A diffusion approximation model of light transport in multilayered skin tissue

In dermatology, biophotonic methods offer high sensitivity and non-invasive measurements of skin tissue optical properties, in various physiological and pathological conditions. There are numerous skin processes, which can be examined and characterized using diagnostic optical spectroscopy, as the monitoring of skin aging, diagnosis of benign and malignant cutaneous lesions, dosimetry in photodynamic therapy (PDT), etc. Several mathematical models have been used to calculate the tissue optical properties from experimental measurements and to predict the light propagation in soft tissues, like skin, based on transport theory or Monte Carlo modeling. This work analyses the phenomena which are observed experimentally during the irradiation of skin, such as the absorption, reflectance, scattering, fluorescence and transmission of laser light. The study was carried out on animal skin samples, extracted post-mortem.
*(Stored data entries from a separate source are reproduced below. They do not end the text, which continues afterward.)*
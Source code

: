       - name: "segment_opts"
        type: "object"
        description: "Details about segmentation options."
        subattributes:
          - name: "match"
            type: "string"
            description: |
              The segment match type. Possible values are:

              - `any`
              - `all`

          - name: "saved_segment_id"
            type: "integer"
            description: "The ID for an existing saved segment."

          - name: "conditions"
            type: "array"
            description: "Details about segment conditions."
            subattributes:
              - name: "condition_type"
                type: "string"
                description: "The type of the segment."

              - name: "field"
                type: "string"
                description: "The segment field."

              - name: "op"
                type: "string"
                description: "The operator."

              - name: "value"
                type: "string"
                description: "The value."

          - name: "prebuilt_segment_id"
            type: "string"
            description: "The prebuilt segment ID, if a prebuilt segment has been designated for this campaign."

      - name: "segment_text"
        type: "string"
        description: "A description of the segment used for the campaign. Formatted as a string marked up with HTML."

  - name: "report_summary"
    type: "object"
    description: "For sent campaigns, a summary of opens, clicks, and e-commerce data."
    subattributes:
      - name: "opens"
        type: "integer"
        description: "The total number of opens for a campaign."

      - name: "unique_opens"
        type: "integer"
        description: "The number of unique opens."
In this work we also tried to evaluate the utility of diffusion approximation modeling for measuring the light intensity distribution in the skin samples with cw visible laser beam (lambda,=632.8 nm). The diffusion theory model was tested for the simulation results of the spatial light distribution within a five-layer model of animal skin tissue. We have studied the dependence towards the depth and the radial distance of the photon density of the incident radiation.